LEARN: Learning End-to-End Aerial Resource-Constrained Multi-Robot Navigation
This addresses navigation challenges for nano-UAV teams in resource-constrained environments, representing a strong specific gain but incremental over existing RL and planning methods.
The paper tackles the problem of multi-UAV navigation in cluttered spaces under severe resource constraints by introducing LEARN, a lightweight reinforcement learning framework that outperforms state-of-the-art planners by 10% in simulation and achieves fully onboard flight on six quadrotors at speeds up to 2.0 m/s.

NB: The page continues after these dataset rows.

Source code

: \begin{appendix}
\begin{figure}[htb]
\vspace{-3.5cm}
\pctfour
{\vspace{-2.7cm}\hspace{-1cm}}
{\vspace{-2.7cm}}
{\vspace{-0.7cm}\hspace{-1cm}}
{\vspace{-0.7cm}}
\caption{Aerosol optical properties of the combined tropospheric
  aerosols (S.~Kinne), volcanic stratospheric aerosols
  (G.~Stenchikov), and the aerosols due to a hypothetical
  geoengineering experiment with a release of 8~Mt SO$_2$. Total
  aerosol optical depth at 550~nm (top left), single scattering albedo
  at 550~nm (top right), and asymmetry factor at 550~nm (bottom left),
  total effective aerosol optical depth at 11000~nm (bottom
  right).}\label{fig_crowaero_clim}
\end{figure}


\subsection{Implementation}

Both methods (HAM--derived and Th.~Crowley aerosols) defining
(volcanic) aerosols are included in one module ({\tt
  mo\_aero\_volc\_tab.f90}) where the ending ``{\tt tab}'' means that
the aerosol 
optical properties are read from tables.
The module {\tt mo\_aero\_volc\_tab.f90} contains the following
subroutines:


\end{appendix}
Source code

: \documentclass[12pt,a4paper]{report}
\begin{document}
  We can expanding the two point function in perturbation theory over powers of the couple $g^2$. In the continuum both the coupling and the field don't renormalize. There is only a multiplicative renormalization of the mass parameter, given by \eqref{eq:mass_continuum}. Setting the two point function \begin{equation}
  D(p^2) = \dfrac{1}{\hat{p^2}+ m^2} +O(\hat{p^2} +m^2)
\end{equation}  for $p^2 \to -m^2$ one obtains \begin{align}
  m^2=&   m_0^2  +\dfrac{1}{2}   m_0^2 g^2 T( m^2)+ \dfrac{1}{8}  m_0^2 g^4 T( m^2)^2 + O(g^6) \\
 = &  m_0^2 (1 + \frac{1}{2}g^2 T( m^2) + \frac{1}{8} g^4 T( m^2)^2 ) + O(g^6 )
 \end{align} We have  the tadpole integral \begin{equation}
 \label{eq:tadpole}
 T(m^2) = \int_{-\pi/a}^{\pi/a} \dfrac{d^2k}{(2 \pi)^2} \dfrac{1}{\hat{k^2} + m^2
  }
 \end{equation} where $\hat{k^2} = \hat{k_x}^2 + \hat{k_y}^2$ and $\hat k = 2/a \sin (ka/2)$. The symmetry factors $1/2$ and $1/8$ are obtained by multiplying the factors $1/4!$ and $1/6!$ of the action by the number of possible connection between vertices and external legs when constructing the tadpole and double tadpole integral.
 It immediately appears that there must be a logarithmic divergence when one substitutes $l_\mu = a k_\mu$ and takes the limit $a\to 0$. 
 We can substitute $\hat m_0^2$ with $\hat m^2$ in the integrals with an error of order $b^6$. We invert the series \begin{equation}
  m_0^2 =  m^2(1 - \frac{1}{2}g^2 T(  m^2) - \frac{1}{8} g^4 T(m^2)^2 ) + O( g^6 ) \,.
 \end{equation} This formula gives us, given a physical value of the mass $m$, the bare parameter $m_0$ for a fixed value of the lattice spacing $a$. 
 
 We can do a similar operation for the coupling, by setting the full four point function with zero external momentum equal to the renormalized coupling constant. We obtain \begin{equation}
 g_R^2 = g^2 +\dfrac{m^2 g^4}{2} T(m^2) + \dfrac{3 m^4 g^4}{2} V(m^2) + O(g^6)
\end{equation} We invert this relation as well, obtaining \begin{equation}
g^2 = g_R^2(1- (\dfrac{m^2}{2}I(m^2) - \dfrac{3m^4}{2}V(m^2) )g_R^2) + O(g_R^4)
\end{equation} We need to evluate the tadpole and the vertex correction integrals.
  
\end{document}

Nano-UAV teams offer great agility yet face severe navigation challenges due to constrained onboard sensing, communication, and computation. Existing approaches rely on high-resolution vision or compute-intensive planners, rendering them infeasible for these platforms. We introduce LEARN, a lightweight, two-stage safety-guided reinforcement learning (RL) framework for multi-UAV navigation in cluttered spaces. Our system combines low-resolution Time-of-Flight (ToF) sensors and a simple motion planner with a compact, attention-based RL policy. In simulation, LEARN outperforms two state-of-the-art planners by $10\%$ while using substantially fewer resources. We demonstrate LEARN's viability on six Crazyflie quadrotors, achieving fully onboard flight in diverse indoor and outdoor environments at speeds up to $2.0 m/s$ and traversing $0.2 m$ gaps.